→ **Work order**
Below are records; copy every line among them that contains the word "Figure".
**** Records for this exercise ****
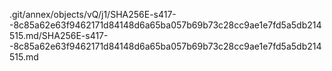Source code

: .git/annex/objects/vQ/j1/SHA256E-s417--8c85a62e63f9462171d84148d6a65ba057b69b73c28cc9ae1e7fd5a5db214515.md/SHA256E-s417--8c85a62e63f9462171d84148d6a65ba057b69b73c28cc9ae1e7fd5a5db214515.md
****
**** Records for this exercise ****
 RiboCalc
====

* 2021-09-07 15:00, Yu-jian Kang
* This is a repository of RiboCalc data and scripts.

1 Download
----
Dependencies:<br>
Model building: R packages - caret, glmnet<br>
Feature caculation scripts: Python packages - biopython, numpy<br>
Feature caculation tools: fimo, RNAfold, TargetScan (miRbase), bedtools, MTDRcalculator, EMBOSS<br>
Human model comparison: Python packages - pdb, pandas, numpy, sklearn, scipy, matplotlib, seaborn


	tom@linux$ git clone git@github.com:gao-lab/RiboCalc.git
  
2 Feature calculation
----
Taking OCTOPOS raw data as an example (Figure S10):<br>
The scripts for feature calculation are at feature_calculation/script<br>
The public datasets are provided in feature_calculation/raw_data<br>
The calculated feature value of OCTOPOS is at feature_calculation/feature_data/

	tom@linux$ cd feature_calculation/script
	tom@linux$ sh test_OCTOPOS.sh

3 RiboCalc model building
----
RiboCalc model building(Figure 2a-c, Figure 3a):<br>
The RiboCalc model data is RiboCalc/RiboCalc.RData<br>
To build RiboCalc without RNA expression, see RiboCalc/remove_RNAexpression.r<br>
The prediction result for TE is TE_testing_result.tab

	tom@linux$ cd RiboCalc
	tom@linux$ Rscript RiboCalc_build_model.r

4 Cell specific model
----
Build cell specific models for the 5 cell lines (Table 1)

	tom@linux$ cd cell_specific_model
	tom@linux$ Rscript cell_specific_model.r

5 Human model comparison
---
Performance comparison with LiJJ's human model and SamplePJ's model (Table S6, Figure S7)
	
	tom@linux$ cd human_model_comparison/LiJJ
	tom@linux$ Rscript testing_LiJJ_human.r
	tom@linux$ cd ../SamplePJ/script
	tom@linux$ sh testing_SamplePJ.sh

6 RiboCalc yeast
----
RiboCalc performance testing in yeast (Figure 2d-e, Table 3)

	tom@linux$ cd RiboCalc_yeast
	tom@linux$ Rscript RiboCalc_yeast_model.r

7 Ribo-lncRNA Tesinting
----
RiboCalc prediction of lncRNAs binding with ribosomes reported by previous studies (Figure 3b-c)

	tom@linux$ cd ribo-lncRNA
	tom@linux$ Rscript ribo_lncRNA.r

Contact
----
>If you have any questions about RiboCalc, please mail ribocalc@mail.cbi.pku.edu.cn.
****
**** Records for this exercise ****
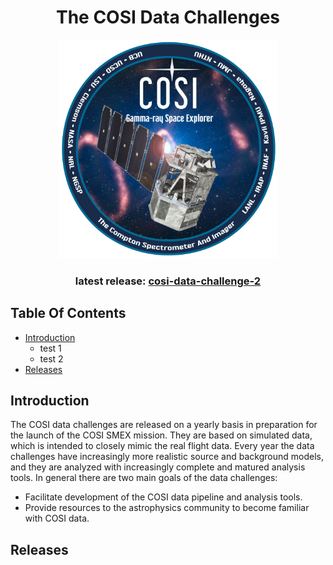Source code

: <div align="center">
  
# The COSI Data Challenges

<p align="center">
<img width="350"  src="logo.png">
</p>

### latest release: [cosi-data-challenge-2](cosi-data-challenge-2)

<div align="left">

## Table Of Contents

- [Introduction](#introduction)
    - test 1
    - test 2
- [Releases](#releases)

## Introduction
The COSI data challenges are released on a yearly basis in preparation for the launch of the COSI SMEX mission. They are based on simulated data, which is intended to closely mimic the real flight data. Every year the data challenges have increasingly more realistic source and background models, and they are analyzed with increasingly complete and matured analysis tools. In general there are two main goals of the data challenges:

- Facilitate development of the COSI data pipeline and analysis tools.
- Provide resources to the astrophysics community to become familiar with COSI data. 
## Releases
****
→ **Reply**
Taking OCTOPOS raw data as an example (Figure S10):<br>
RiboCalc model building(Figure 2a-c, Figure 3a):<br>
Performance comparison with LiJJ's human model and SamplePJ's model (Table S6, Figure S7)
RiboCalc performance testing in yeast (Figure 2d-e, Table 3)
RiboCalc prediction of lncRNAs binding with ribosomes reported by previous studies (Figure 3b-c)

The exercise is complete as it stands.